**WHAT IS EXPECTED**
Print exactly the lines below between the line holding "- 项目搭建，技术选型，独立完成项目的从零到一整个过程。" and the line holding "- 使用 React-Redux 实现状态管理。", inclusive, and nothing more.

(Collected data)
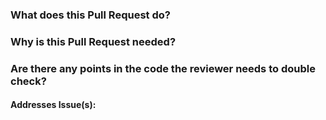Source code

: ### What does this Pull Request do?


### Why is this Pull Request needed?


### Are there any points in the code the reviewer needs to double check?


#### Addresses Issue(s):

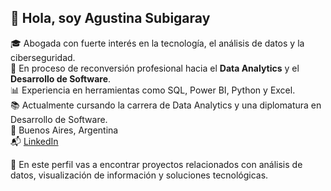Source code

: ## 👋 Hola, soy Agustina Subigaray

🎓 Abogada con fuerte interés en la tecnología, el análisis de datos y la ciberseguridad.  
💼 En proceso de reconversión profesional hacia el **Data Analytics** y el **Desarrollo de Software**.  
📊 Experiencia en herramientas como SQL, Power BI, Python y Excel.  
📚 Actualmente cursando la carrera de Data Analytics y una diplomatura en Desarrollo de Software.  
📍 Buenos Aires, Argentina  
📬 [LinkedIn](https://www.linkedin.com/in/agustina-subigaray)

🚀 En este perfil vas a encontrar proyectos relacionados con análisis de datos, visualización de información y soluciones tecnológicas.
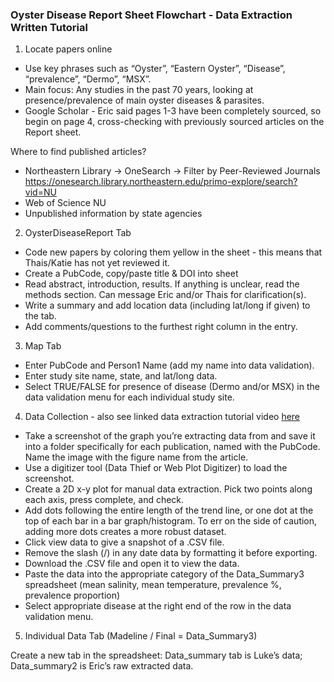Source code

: ### Oyster Disease Report Sheet Flowchart - Data Extraction Written Tutorial

1. Locate papers online

* Use key phrases such as “Oyster”, “Eastern Oyster”, “Disease”, “prevalence”, “Dermo”, “MSX”. 
* Main focus: Any studies in the past 70 years, looking at presence/prevalence of main oyster diseases & parasites. 
* Google Scholar - Eric said pages 1-3 have been completely sourced, so begin on page 4, cross-checking with previously sourced articles on the Report sheet.

Where to find published articles? 
* Northeastern Library → OneSearch → Filter by Peer-Reviewed Journals https://onesearch.library.northeastern.edu/primo-explore/search?vid=NU
* Web of Science NU
* Unpublished information by state agencies 


2. OysterDiseaseReport Tab

* Code new papers by coloring them yellow in the sheet - this means that Thais/Katie has not yet reviewed it. 
* Create a PubCode, copy/paste title & DOI into sheet
* Read abstract, introduction, results. If anything is unclear, read the methods section. Can message Eric and/or Thais for clarification(s). 
* Write a summary and add location data (including lat/long if given) to the tab.
* Add comments/questions to the furthest right column in the entry.


3. Map Tab

* Enter PubCode and Person1 Name (add my name into data validation). 
* Enter study site name, state, and lat/long data.
* Select TRUE/FALSE for presence of disease (Dermo and/or MSX) in the data validation menu for each individual study site. 


4. Data Collection - also see linked data extraction tutorial video [here](https://drive.google.com/file/d/1TYChS9C8Lo5I-Omiuza4lkFpwKkE1XBK/view?usp=sharing) 

* Take a screenshot of the graph you’re extracting data from and save it into a folder specifically for each publication, named with the PubCode. Name the image with the figure name from the article. 
* Use a digitizer tool (Data Thief or Web Plot Digitizer) to load the screenshot.
* Create a 2D x-y plot for manual data extraction. Pick two points along each axis, press complete, and check.
* Add dots following the entire length of the trend line, or one dot at the top of each bar in a bar graph/histogram. To err on the side of caution, adding more dots creates a more robust dataset. 
* Click view data to give a snapshot of a .CSV file. 
* Remove the slash (/) in any date data by formatting it before exporting. 
* Download the .CSV file and open it to view the data.
* Paste the data into the appropriate category of the Data_Summary3 spreadsheet (mean salinity, mean temperature, prevalence %, prevalence proportion)
* Select appropriate disease at the right end of the row in the data validation menu.


5. Individual Data Tab (Madeline / Final = Data_Summary3)

Create a new tab in the spreadsheet: Data_summary tab is Luke’s data; Data_summary2 is Eric’s raw extracted data.
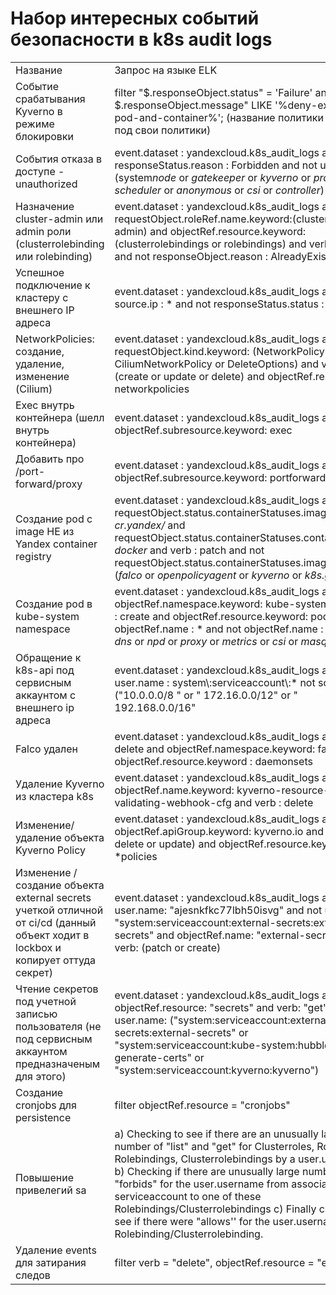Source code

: # Набор интересных событий безопасности в k8s audit logs

| | |
|-|-|
|Название|Запрос на языке ELK|
|Событие срабатывания Kyverno в режиме блокировки|filter "$.responseObject.status" = 'Failure' and $.responseObject.message" LIKE '%deny-exec-by-pod-and-container%'; (название политики меняем под свои политики)|
|События отказа в доступе - unauthorized|event.dataset : yandexcloud.k8s_audit_logs and responseStatus.reason : Forbidden and not user.name : (system*node* or *gatekeeper* or *kyverno* or *proxy* or *scheduler* or *anonymous* or *csi* or *controller*)|
|Назначение cluster-admin или admin роли (clusterrolebinding или rolebinding)|event.dataset : yandexcloud.k8s_audit_logs and requestObject.roleRef.name.keyword:(cluster-admin or admin) and objectRef.resource.keyword: (clusterrolebindings or rolebindings) and verb : create and not responseObject.reason : AlreadyExists|
|Успешное подключение к кластеру с внешнего IP адреса|event.dataset : yandexcloud.k8s_audit_logs and source.ip : * and not responseStatus.status : Failure|
|NetworkPolicies: создание, удаление, изменение (Cilium)|event.dataset : yandexcloud.k8s_audit_logs and requestObject.kind.keyword: (NetworkPolicy or CiliumNetworkPolicy or DeleteOptions) and verb : (create or update or delete) and objectRef.resource : networkpolicies|
|Exec внутрь контейнера (шелл внутрь контейнера)|event.dataset : yandexcloud.k8s_audit_logs and objectRef.subresource.keyword: exec|
|Добавить про /port-forward/proxy|event.dataset : yandexcloud.k8s_audit_logs and objectRef.subresource.keyword: portforward|
|Создание pod с image НЕ из Yandex container registry |event.dataset : yandexcloud.k8s_audit_logs and not requestObject.status.containerStatuses.image.keyword: *cr.yandex/* and requestObject.status.containerStatuses.containerID : *docker* and verb : patch and not  requestObject.status.containerStatuses.image.keyword: (*falco* or *openpolicyagent* or *kyverno* or *k8s.gcr.io*)|
|Создание pod в kube-system namespace|event.dataset : yandexcloud.k8s_audit_logs and objectRef.namespace.keyword: kube-system and verb : create and objectRef.resource.keyword: pods and objectRef.name : * and not objectRef.name : (*calico* or *dns* or *npd* or *proxy* or *metrics* or *csi* or *masq*)|
|Обращение к k8s-api под сервисным аккаунтом с внешнего ip адреса |event.dataset : yandexcloud.k8s_audit_logs and user.name : system\\\:serviceaccount\\\:* not source.ip: ("10.0.0.0/8 " or " 172.16.0.0/12" or " 192.168.0.0/16" |
|Falco удален|event.dataset : yandexcloud.k8s_audit_logs and verb : delete  and objectRef.namespace.keyword: falco and objectRef.resource.keyword : daemonsets|
|Удаление Kyverno из кластера k8s|event.dataset : yandexcloud.k8s_audit_logs and objectRef.name.keyword: kyverno-resource-validating-webhook-cfg and verb : delete|
|Изменение/удаление объекта Kyverno Policy|event.dataset : yandexcloud.k8s_audit_logs and objectRef.apiGroup.keyword: kyverno.io and (verb : delete or update) and objectRef.resource.keyword: *policies|
|Изменение /создание объекта external secrets учеткой отличной от ci/cd (данный объект ходит в lockbox и копирует оттуда секрет)|event.dataset : yandexcloud.k8s_audit_logs  and not user.name: "ajesnkfkc77lbh50isvg" and not user.name: "system:serviceaccount:external-secrets:external-secrets" and objectRef.name: "external-secret" and verb: (patch or create)|
|Чтение секретов под учетной записью пользователя (не под сервисным аккаунтом предназначеным для этого)|event.dataset : yandexcloud.k8s_audit_logs and objectRef.resource: "secrets" and verb: "get" and not user.name: ("system:serviceaccount:external-secrets:external-secrets" or "system:serviceaccount:kube-system:hubble-generate-certs" or "system:serviceaccount:kyverno:kyverno")|
|Создание сronjobs для persistence|filter objectRef.resource = "cronjobs" |
|Повышение привелегий sa|a) Checking to see if there are an unusually large number of "list" and "get" for Clusterroles, Roles, Rolebindings, Clusterrolebindings by a user.username  b) Checking if there are unusually large number of "forbids" for the user.username from associating a serviceaccount to one of these Rolebindings/Clusterrolebindings  c) Finally checking to see if there were "allows'' for the user.username to a Rolebinding/Clusterrolebinding.|
|Удаление events для затирания следов|filter verb = "delete", objectRef.resource = "events"|
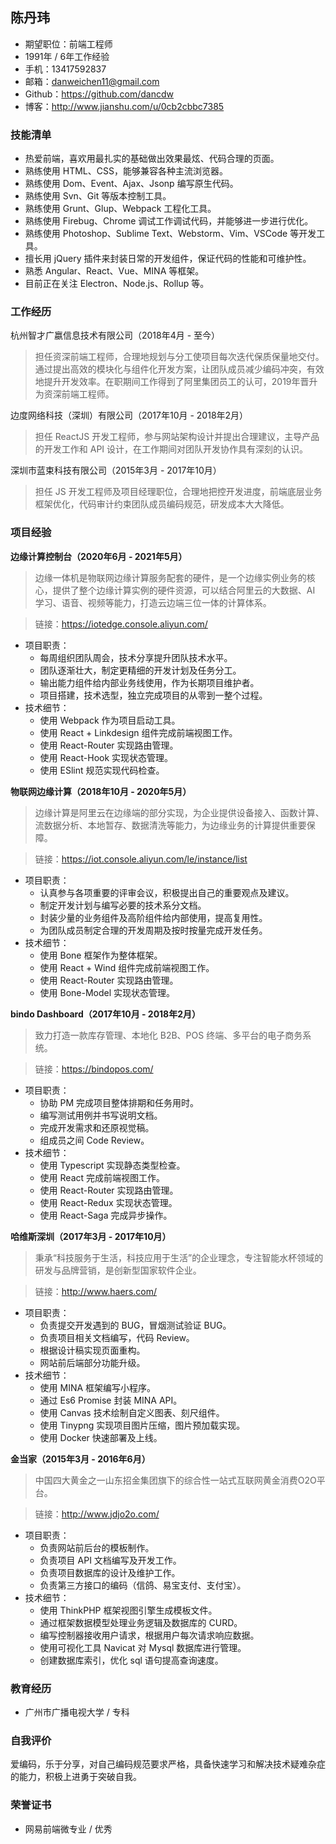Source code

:陈丹玮
--------------------------

* 期望职位：前端工程师
* 1991年 / 6年工作经验
* 手机：13417592837
* 邮箱：danweichen11@gmail.com
* Github：https://github.com/dancdw
* 博客：http://www.jianshu.com/u/0cb2cbbc7385

### 技能清单

* 热爱前端，喜欢用最扎实的基础做出效果最炫、代码合理的页面。
* 熟练使用 HTML、CSS，能够兼容各种主流浏览器。
* 熟练使用 Dom、Event、Ajax、Jsonp 编写原生代码。
* 熟练使用 Svn、Git 等版本控制工具。
* 熟练使用 Grunt、Glup、Webpack 工程化工具。
* 熟练使用 Firebug、Chrome 调试工作调试代码，并能够进一步进行优化。
* 熟练使用 Photoshop、Sublime Text、Webstorm、Vim、VSCode 等开发工具。
* 擅长用 jQuery 插件来封装日常的开发组件，保证代码的性能和可维护性。
* 熟悉 Angular、React、Vue、MINA 等框架。
* 目前正在关注 Electron、Node.js、Rollup 等。

### 工作经历

杭州智才广嬴信息技术有限公司（2018年4月 - 至今）

> 担任资深前端工程师，合理地规划与分工使项目每次迭代保质保量地交付。通过提出高效的模块化与组件化开发方案，让团队成员减少编码冲突，有效地提升开发效率。在职期间工作得到了阿里集团员工的认可，2019年晋升为资深前端工程师。

边度网络科技（深圳）有限公司（2017年10月 - 2018年2月）

> 担任 ReactJS 开发工程师，参与网站架构设计并提出合理建议，主导产品的开发工作和 API 设计，在工作期间对团队开发协作具有深刻的认识。

深圳市蓝束科技有限公司（2015年3月 - 2017年10月）

> 担任 JS 开发工程师及项目经理职位，合理地把控开发进度，前端底层业务框架优化，代码审计约束团队成员编码规范，研发成本大大降低。

### 项目经验

**边缘计算控制台（2020年6月 - 2021年5月）**
> 边缘一体机是物联网边缘计算服务配套的硬件，是一个边缘实例业务的核心，提供了整个边缘计算实例的硬件资源，可以结合阿里云的大数据、AI 学习、语音、视频等能力，打造云边端三位一体的计算体系。

> 链接：https://iotedge.console.aliyun.com/

* 项目职责：
	- 每周组织团队周会，技术分享提升团队技术水平。
	- 团队逐渐壮大，制定更精细的开发计划及任务分工。
	- 输出能力组件给内部业务线使用，作为长期项目维护者。
	- 项目搭建，技术选型，独立完成项目的从零到一整个过程。
* 技术细节：
	- 使用 Webpack 作为项目启动工具。
	- 使用 React + Linkdesign 组件完成前端视图工作。
	- 使用 React-Router 实现路由管理。
	- 使用 React-Hook 实现状态管理。
	- 使用 ESlint 规范实现代码检查。

**物联网边缘计算（2018年10月 - 2020年5月）**
> 边缘计算是阿里云在边缘端的部分实现，为企业提供设备接入、函数计算、流数据分析、本地暂存、数据清洗等能力，为边缘业务的计算提供重要保障。

> 链接：https://iot.console.aliyun.com/le/instance/list

* 项目职责：
	- 认真参与各项重要的评审会议，积极提出自己的重要观点及建议。
	- 制定开发计划与编写必要的技术系分文档。
	- 封装少量的业务组件及高阶组件给内部使用，提高复用性。
	- 为团队成员制定合理的开发周期及按时按量完成开发任务。
* 技术细节：
	- 使用 Bone 框架作为整体框架。
	- 使用 React + Wind 组件完成前端视图工作。
	- 使用 React-Router 实现路由管理。
	- 使用 Bone-Model 实现状态管理。

**bindo Dashboard（2017年10月 - 2018年2月）**
> 致力打造一款库存管理、本地化 B2B、POS 终端、多平台的电子商务系统。

> 链接：https://bindopos.com/

* 项目职责：
	- 协助 PM 完成项目整体排期和任务用时。
	- 编写测试用例并书写说明文档。
	- 完成开发需求和还原视觉稿。
	- 组成员之间 Code Review。
* 技术细节：
	- 使用 Typescript 实现静态类型检查。
	- 使用 React 完成前端视图工作。
	- 使用 React-Router 实现路由管理。
	- 使用 React-Redux 实现状态管理。
	- 使用 React-Saga 完成异步操作。

**哈维斯深圳（2017年3月 - 2017年10月）**
> 秉承“科技服务于生活，科技应用于生活”的企业理念，专注智能水杯领域的研发与品牌营销，是创新型国家软件企业。

> 链接：http://www.haers.com/

* 项目职责：
	- 负责提交开发遇到的 BUG，冒烟测试验证 BUG。
	- 负责项目相关文档编写，代码 Review。
	- 根据设计稿实现页面重构。
	- 网站前后端部分功能升级。
* 技术细节：
	- 使用 MINA 框架编写小程序。
	- 通过 Es6 Promise 封装 MINA API。
	- 使用 Canvas 技术绘制自定义图表、刻尺组件。
	- 使用 Tinypng 实现项目图片压缩，图片预加载实现。
	- 使用 Docker 快速部署及上线。

**金当家（2015年3月 - 2016年6月）**
> 中国四大黄金之一山东招金集团旗下的综合性一站式互联网黄金消费O2O平台。

> 链接：http://www.jdjo2o.com/

* 项目职责：
	- 负责网站前后台的模板制作。
	- 负责项目 API 文档编写及开发工作。
	- 负责项目数据库的设计及维护工作。
	- 负责第三方接口的编码（信鸽、易宝支付、支付宝）。
* 技术细节：
	- 使用 ThinkPHP 框架视图引擎生成模板文件。
	- 通过框架数据模型处理业务逻辑及数据库的 CURD。
	- 编写控制器接收用户请求，根据用户每次请求响应数据。
	- 使用可视化工具 Navicat 对 Mysql 数据库进行管理。
	- 创建数据库索引，优化 sql 语句提高查询速度。

### 教育经历

* 广州市广播电视大学 / 专科

### 自我评价
爱编码，乐于分享，对自己编码规范要求严格，具备快速学习和解决技术疑难杂症的能力，积极上进勇于突破自我。

### 荣誉证书

* 网易前端微专业 / 优秀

**SOLUTION TO THIS TASK**
	- 项目搭建，技术选型，独立完成项目的从零到一整个过程。
* 技术细节：
	- 使用 Webpack 作为项目启动工具。
	- 使用 React + Linkdesign 组件完成前端视图工作。
	- 使用 React-Router 实现路由管理。
	- 使用 React-Hook 实现状态管理。
	- 使用 ESlint 规范实现代码检查。

**物联网边缘计算（2018年10月 - 2020年5月）**
> 边缘计算是阿里云在边缘端的部分实现，为企业提供设备接入、函数计算、流数据分析、本地暂存、数据清洗等能力，为边缘业务的计算提供重要保障。

> 链接：https://iot.console.aliyun.com/le/instance/list

* 项目职责：
	- 认真参与各项重要的评审会议，积极提出自己的重要观点及建议。
	- 制定开发计划与编写必要的技术系分文档。
	- 封装少量的业务组件及高阶组件给内部使用，提高复用性。
	- 为团队成员制定合理的开发周期及按时按量完成开发任务。
* 技术细节：
	- 使用 Bone 框架作为整体框架。
	- 使用 React + Wind 组件完成前端视图工作。
	- 使用 React-Router 实现路由管理。
	- 使用 Bone-Model 实现状态管理。

**bindo Dashboard（2017年10月 - 2018年2月）**
> 致力打造一款库存管理、本地化 B2B、POS 终端、多平台的电子商务系统。

> 链接：https://bindopos.com/

* 项目职责：
	- 协助 PM 完成项目整体排期和任务用时。
	- 编写测试用例并书写说明文档。
	- 完成开发需求和还原视觉稿。
	- 组成员之间 Code Review。
* 技术细节：
	- 使用 Typescript 实现静态类型检查。
	- 使用 React 完成前端视图工作。
	- 使用 React-Router 实现路由管理。
	- 使用 React-Redux 实现状态管理。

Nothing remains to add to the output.